=== Recorded data ===
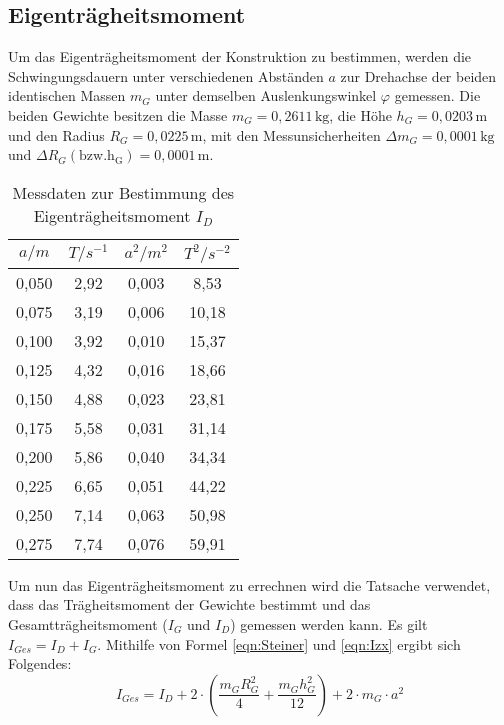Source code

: \subsection{Eigenträgheitsmoment}
\label{sec:Eigentraegheitsmoment}
Um das Eigenträgheitsmoment der Konstruktion zu bestimmen, werden die Schwingungsdauern unter verschiedenen Abständen $a$ zur Drehachse
der beiden identischen Massen $m_G$ unter demselben Auslenkungswinkel $\varphi$ gemessen.
Die beiden Gewichte besitzen die Masse $m_G = 0,2611\, \mathrm{kg}$, die Höhe $h_G = 0,0203\, \mathrm{m}$ und den Radius $R_G = 0,0225\, \mathrm{m}$, mit
den Messunsicherheiten $\Delta m_G = 0,0001\, \mathrm{kg}$ und $\Delta R_G\mathrm{(bzw. h_G)} = 0,0001\, \mathrm{m}$.

\begin{table}
  \centering
  \caption{Messdaten zur Bestimmung des Eigenträgheitsmoment $I_D$}
  \label{tab:eigentrmom}
  \begin{tabular}{c c c c}
    \toprule
    $a/m$ & $T/s^{-1}$ & $a^2/m^2$ & $T^2/s^{-2}$ \\
    \midrule
    0,050 & 2,92 & 0,003 & 8,53 \\
    0,075 & 3,19 & 0,006 & 10,18 \\
    0,100 & 3,92 & 0,010 & 15,37 \\
    0,125 & 4,32 & 0,016 & 18,66 \\
    0,150 & 4,88 & 0,023 & 23,81 \\
    0,175 & 5,58 & 0,031 & 31,14 \\
    0,200 & 5,86 & 0,040 & 34,34 \\
    0,225 & 6,65 & 0,051 & 44,22 \\
    0,250 & 7,14 & 0,063 & 50,98 \\
    0,275 & 7,74 & 0,076 & 59,91 \\
    \bottomrule
  \end{tabular}
\end{table}

Um nun das Eigenträgheitsmoment zu errechnen wird die Tatsache verwendet, dass das Trägheitsmoment der Gewichte bestimmt und
das Gesamtträgheitsmoment ($I_G$ und $I_D$) gemessen werden kann. Es gilt $I_{Ges} = I_D + I_G$. Mithilfe von Formel \ref{eqn:Steiner} und \ref{eqn:Izx} ergibt sich Folgendes:
\begin{equation}
  \label{eqn:I_ges}
    I_{Ges} = I_D + 2 \cdot \left(\frac{m_G R_G^2}{4} + \frac{m_G h_G^2}{12} \right) + 2 \cdot m_G \cdot a^2
\end{equation}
===
> Work item: Everything from the line that contains "Um nun das Eigenträgheitsmoment" through the final line of the listing is to be restated word for word, and nothing more.

> Solution below:
Um nun das Eigenträgheitsmoment zu errechnen wird die Tatsache verwendet, dass das Trägheitsmoment der Gewichte bestimmt und
das Gesamtträgheitsmoment ($I_G$ und $I_D$) gemessen werden kann. Es gilt $I_{Ges} = I_D + I_G$. Mithilfe von Formel \ref{eqn:Steiner} und \ref{eqn:Izx} ergibt sich Folgendes:
\begin{equation}
  \label{eqn:I_ges}
    I_{Ges} = I_D + 2 \cdot \left(\frac{m_G R_G^2}{4} + \frac{m_G h_G^2}{12} \right) + 2 \cdot m_G \cdot a^2
\end{equation}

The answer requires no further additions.